Your copy must hold all of the data below, unchanged and without images.

=== MATERIALS PROVIDED ===

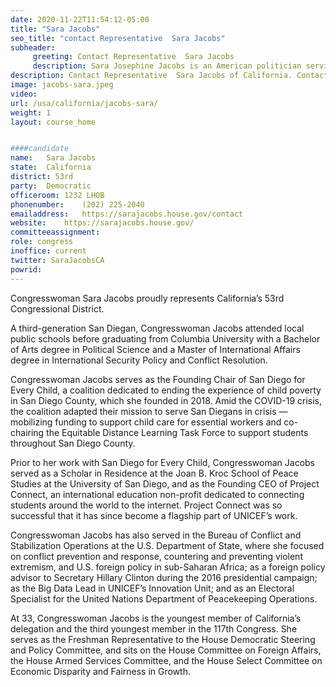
 ```yaml
---
date: 2020-11-22T11:54:12-05:00
title: "Sara Jacobs"
seo_title: "contact Representative  Sara Jacobs"
subheader:
     greeting: Contact Representative  Sara Jacobs 
     description: Sara Josephine Jacobs is an American politician serving as the U.S. Representative for California's 53rd congressional district. Her district includes central and eastern portions of the city of San Diego, as well as eastern suburbs such as El Cajon, La Mesa, Spring Valley, and Lemon Grove.
description: Contact Representative  Sara Jacobs of California. Contact information for Sara Jacobs includes email address, phone number, and mailing address.
image: jacobs-sara.jpeg
video: 
url: /usa/california/jacobs-sara/
weight: 1
layout: course_home


####candidate
name:	Sara Jacobs
state:	California
district: 53rd
party:	Democratic
officeroom:	1232 LHOB
phonenumber:	(202) 225-2040
emailaddress:	https://sarajacobs.house.gov/contact
website:	https://sarajacobs.house.gov/
committeeassignment: 
role: congress
inoffice: current
twitter: SaraJacobsCA
powrid: 
---
```

Congresswoman Sara Jacobs proudly represents California’s 53rd Congressional District.

A third-generation San Diegan, Congresswoman Jacobs attended local public schools before graduating from Columbia University with a Bachelor of Arts degree in Political Science and a Master of International Affairs degree in International Security Policy and Conflict Resolution.

Congresswoman Jacobs serves as the Founding Chair of San Diego for Every Child, a coalition dedicated to ending the experience of child poverty in San Diego County, which she founded in 2018. Amid the COVID-19 crisis, the coalition adapted their mission to serve San Diegans in crisis — mobilizing funding to support child care for essential workers and co-chairing the Equitable Distance Learning Task Force to support students throughout San Diego County.

Prior to her work with San Diego for Every Child, Congresswoman Jacobs served as a Scholar in Residence at the Joan B. Kroc School of Peace Studies at the University of San Diego, and as the Founding CEO of Project Connect, an international education non-profit dedicated to connecting students around the world to the internet. Project Connect was so successful that it has since become a flagship part of UNICEF’s work.

Congresswoman Jacobs has also served in the Bureau of Conflict and Stabilization Operations at the U.S. Department of State, where she focused on conflict prevention and response, countering and preventing violent extremism, and U.S. foreign policy in sub-Saharan Africa; as a foreign policy advisor to Secretary Hillary Clinton during the 2016 presidential campaign; as the Big Data Lead in UNICEF’s Innovation Unit; and as an Electoral Specialist for the United Nations Department of Peacekeeping Operations.

At 33, Congresswoman Jacobs is the youngest member of California’s delegation and the third youngest member in the 117th Congress. She serves as the Freshman Representative to the House Democratic Steering and Policy Committee, and sits on the House Committee on Foreign Affairs, the House Armed Services Committee, and the House Select Committee on Economic Disparity and Fairness in Growth.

===

(RESULT):
 ```yaml
---
date: 2020-11-22T11:54:12-05:00
title: "Sara Jacobs"
seo_title: "contact Representative  Sara Jacobs"
subheader:
     greeting: Contact Representative  Sara Jacobs 
     description: Sara Josephine Jacobs is an American politician serving as the U.S. Representative for California's 53rd congressional district. Her district includes central and eastern portions of the city of San Diego, as well as eastern suburbs such as El Cajon, La Mesa, Spring Valley, and Lemon Grove.
description: Contact Representative  Sara Jacobs of California. Contact information for Sara Jacobs includes email address, phone number, and mailing address.
image: jacobs-sara.jpeg
video: 
url: /usa/california/jacobs-sara/
weight: 1
layout: course_home


####candidate
name:	Sara Jacobs
state:	California
district: 53rd
party:	Democratic
officeroom:	1232 LHOB
phonenumber:	(202) 225-2040
emailaddress:	https://sarajacobs.house.gov/contact
website:	https://sarajacobs.house.gov/
committeeassignment: 
role: congress
inoffice: current
twitter: SaraJacobsCA
powrid: 
---
```

Congresswoman Sara Jacobs proudly represents California’s 53rd Congressional District.

A third-generation San Diegan, Congresswoman Jacobs attended local public schools before graduating from Columbia University with a Bachelor of Arts degree in Political Science and a Master of International Affairs degree in International Security Policy and Conflict Resolution.

Congresswoman Jacobs serves as the Founding Chair of San Diego for Every Child, a coalition dedicated to ending the experience of child poverty in San Diego County, which she founded in 2018. Amid the COVID-19 crisis, the coalition adapted their mission to serve San Diegans in crisis — mobilizing funding to support child care for essential workers and co-chairing the Equitable Distance Learning Task Force to support students throughout San Diego County.

Prior to her work with San Diego for Every Child, Congresswoman Jacobs served as a Scholar in Residence at the Joan B. Kroc School of Peace Studies at the University of San Diego, and as the Founding CEO of Project Connect, an international education non-profit dedicated to connecting students around the world to the internet. Project Connect was so successful that it has since become a flagship part of UNICEF’s work.

Congresswoman Jacobs has also served in the Bureau of Conflict and Stabilization Operations at the U.S. Department of State, where she focused on conflict prevention and response, countering and preventing violent extremism, and U.S. foreign policy in sub-Saharan Africa; as a foreign policy advisor to Secretary Hillary Clinton during the 2016 presidential campaign; as the Big Data Lead in UNICEF’s Innovation Unit; and as an Electoral Specialist for the United Nations Department of Peacekeeping Operations.

At 33, Congresswoman Jacobs is the youngest member of California’s delegation and the third youngest member in the 117th Congress. She serves as the Freshman Representative to the House Democratic Steering and Policy Committee, and sits on the House Committee on Foreign Affairs, the House Armed Services Committee, and the House Select Committee on Economic Disparity and Fairness in Growth.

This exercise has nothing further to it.